Introduction
In this paper we investigate the possibility of extracting a common annual signal from combined chemistry and isotopic records from central Greenland ice cores. Records from Site D(Reference SteffensenSteffensen,1988) and the North Greenland Icecore Project (NorthGRIP) (Reference Dahl-JensenDahl-Jensen and others, 2002) are analyzed. the objective is to extract a signal that exhibits a more pronounced annual variation than can be found directly in the measured records. the extracted signal can be used as the basis for, for example, automated counting of annual layers in ice-core records.
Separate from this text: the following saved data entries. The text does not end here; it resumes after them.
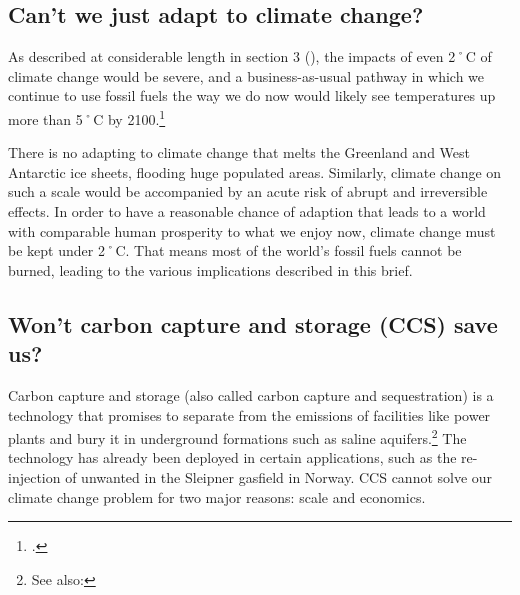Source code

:\documentclass[10pt]{article}
\begin{document}
	\subsection{Can't we just adapt to climate change?}
	\label{WhyNotAdapt}



As described at considerable length in section 3 (), the impacts of even 2˚C of climate change would be severe, and a business-as-usual pathway in which we continue to use fossil fuels the way we do now would likely see temperatures up more than 5˚C by 2100.\footcite[See also: ][]{IntoUnknownTerritory}


There is no adapting to climate change that melts the Greenland and West Antarctic ice sheets, flooding huge populated areas.
Similarly, climate change on such a scale would be accompanied by an acute risk of abrupt and irreversible effects.
In order to have a reasonable chance of adaption that leads to a world with comparable human prosperity to what we enjoy now, climate change must be kept under 2˚C.
That means most of the world's fossil fuels cannot be burned, leading to the various implications described in this brief.



	\subsection{Won't carbon capture and storage (CCS) save us?}
	\label{CCSSaves}



Carbon capture and storage (also called carbon capture and sequestration) is a technology that promises to separate  from the emissions of facilities like power plants and bury it in underground formations such as saline aquifers.\footnote{See also: }
The technology has already been deployed in certain applications, such as the re-injection of unwanted  in the Sleipner gasfield in Norway.
CCS cannot solve our climate change problem for two major reasons: scale and economics.
\end{document}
The method introduced here is based upon the assumption that the measured records can be considered to be linear combinations of a set of underlying source signals. the method allows us to determine the source signals from the measured records if their autocorrelation functions are different. the extracted source signals may reflect variations in physical parameters such as temperature, but they may also be purely mathematical constructions. from an ice-core dating point of view, even the latter could be useful if the obtained signal shows pronounced annual variation.
Treating Ice-Core Records As Time Series
Most ice-core records are sampled at constant depth intervals. If precipitation is unevenly distributed in time, ice-core records are equivalent to time series sampled at varying (and unknown) time intervals. Firnification processes, thinning of annual layers due to ice flow, and changes in the amount of precipitation during different climatic periods will lead to further changes in the sampling rate with depth.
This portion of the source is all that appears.